Musul sorunu hakkında İngiltere ile antlaşma imzalandı
Misak-ı Milli sınırları içindeki Musul’u Lozan’da kurtarmak mümkün olmayınca, mesele ileri bir tarihe atılmıştı. Böylece konu Milletler Cemiyeti’ne götürüldü. Milletler Cemiyeti, 29 Ekim 1925’te Musul’u Hakkâri’den ayıran geçici bir çizgi çekmişti. Bu hat “Brüksel Hattı” olarak tanınır.
Brüksel Hattı’nın Türkiye tarafına sokulmayan Estonya’nın ulusal kahramanı General Laidoner, Türklerin bölgedeki Hıristiyanlara kötü davrandığını rapor edince, çıkan Şeyh Sait İsyanı’nın da etkisiyle Milletler Cemiyeti, Türkiye’nin katılmadığı 16 Aralık 1925 tarihli Divan kararını benimseyerek Brüksel Hattı’nın kuzeyini Türkiye’ye, güneyini ise Irak’a bırakma kararı aldı.

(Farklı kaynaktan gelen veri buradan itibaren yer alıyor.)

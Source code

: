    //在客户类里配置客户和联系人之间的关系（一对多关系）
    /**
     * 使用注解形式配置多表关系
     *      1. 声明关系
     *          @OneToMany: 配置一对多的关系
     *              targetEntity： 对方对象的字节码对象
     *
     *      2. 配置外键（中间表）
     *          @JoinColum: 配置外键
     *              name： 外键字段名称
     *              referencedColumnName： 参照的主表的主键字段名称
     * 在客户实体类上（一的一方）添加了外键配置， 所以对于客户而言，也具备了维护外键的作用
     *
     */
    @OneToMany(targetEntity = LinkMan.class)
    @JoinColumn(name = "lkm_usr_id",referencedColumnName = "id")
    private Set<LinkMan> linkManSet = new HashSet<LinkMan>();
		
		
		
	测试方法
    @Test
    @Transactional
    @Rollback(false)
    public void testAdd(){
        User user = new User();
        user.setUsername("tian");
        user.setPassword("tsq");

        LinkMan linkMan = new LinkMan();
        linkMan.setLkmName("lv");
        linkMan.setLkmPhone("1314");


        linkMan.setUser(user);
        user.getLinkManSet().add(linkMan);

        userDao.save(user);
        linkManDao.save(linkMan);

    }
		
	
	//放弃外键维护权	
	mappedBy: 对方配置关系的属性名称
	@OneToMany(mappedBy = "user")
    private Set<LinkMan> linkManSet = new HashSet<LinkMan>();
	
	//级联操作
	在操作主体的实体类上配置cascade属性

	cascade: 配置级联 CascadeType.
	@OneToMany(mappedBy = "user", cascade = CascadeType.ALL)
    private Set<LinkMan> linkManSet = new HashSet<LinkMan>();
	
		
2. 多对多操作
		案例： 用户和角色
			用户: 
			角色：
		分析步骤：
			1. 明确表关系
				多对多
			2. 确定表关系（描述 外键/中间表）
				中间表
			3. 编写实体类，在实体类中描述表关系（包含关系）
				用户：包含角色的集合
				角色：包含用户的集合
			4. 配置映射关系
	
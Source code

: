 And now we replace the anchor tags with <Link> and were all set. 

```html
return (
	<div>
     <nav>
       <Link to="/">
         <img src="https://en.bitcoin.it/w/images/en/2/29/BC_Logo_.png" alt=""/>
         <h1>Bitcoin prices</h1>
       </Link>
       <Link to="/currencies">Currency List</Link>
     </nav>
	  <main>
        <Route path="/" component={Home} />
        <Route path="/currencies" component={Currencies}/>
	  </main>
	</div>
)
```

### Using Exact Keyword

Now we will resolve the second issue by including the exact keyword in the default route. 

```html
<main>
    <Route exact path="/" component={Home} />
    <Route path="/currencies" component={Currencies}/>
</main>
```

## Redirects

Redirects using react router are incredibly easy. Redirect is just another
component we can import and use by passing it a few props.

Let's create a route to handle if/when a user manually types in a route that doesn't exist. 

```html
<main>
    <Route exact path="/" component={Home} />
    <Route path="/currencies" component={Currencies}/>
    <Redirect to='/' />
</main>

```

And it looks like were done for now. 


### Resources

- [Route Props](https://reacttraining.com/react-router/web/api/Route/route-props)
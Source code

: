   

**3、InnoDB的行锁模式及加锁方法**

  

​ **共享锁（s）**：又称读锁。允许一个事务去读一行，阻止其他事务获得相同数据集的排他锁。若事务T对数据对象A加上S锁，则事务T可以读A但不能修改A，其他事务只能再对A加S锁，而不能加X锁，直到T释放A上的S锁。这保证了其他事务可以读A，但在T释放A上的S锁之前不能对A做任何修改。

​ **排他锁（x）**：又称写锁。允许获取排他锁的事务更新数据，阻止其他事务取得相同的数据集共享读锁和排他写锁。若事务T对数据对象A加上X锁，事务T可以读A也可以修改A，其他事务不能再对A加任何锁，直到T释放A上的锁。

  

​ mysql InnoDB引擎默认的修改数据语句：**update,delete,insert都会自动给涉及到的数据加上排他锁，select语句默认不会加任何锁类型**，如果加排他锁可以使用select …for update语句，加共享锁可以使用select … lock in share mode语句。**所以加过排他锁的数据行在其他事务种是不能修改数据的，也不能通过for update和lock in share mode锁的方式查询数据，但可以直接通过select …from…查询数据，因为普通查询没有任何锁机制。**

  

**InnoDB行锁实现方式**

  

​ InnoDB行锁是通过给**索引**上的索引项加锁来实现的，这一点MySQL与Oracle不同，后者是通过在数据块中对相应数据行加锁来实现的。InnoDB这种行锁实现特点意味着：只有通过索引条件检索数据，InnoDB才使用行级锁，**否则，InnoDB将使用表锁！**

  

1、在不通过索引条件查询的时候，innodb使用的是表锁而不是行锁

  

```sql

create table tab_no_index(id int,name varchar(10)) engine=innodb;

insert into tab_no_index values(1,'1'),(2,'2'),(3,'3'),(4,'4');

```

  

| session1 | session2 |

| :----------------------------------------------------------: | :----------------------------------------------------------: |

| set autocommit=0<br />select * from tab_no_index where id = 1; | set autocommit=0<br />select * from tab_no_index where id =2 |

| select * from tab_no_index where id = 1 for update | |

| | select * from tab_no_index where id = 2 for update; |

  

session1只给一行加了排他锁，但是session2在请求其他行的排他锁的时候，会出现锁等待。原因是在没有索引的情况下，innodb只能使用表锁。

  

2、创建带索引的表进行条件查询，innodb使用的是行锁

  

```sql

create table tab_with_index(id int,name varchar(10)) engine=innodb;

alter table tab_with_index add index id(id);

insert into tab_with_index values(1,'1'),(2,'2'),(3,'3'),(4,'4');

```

Bu karar, Türkiye’de büyük tepkiyle karşılandı; hatta Türkiye, Cenevre temsilcisini bu nedenle geri çekti. Mustafa Kemal Paşa’ya göre Avrupa, Musul meselesinde aldığı kararla “Şark milletlerini ezmek arzusundan vazgeçmediğini” ortaya koymuştu.
Türkiye, Milletler Cemiyeti kararından bir gün sonra Sovyetler Birliği ile bir dostluk ve tarafsızlık anlaşması imzalayarak, karara tepkisini ortaya koymuştur. Ayrıca Türk kamuoyunda İngiltere aleyhine oluşan tepki nedeniyle, bu dönemde Türkiye’deki İngiliz şirketlerinin çoğu işlerini tasfiye etmek zorunda kaldı.
Sonunda Türkiye, Milletler Cemiyeti’nin şartlarını kabul ederek, 5 Haziran 1926’da İngiltere ile Ankara Antlaşması’nı imzalamıştır. Buna göre; Musul ve Kerkük Irak’a bırakılacak; buna karşılık Irak, petrol gelirinin yüzde 10’unu 25 yıl süreyle Türkiye’ye verecekti. Ayrıca Hakkâri sınırı da Türkiye lehine düzenlenecekti.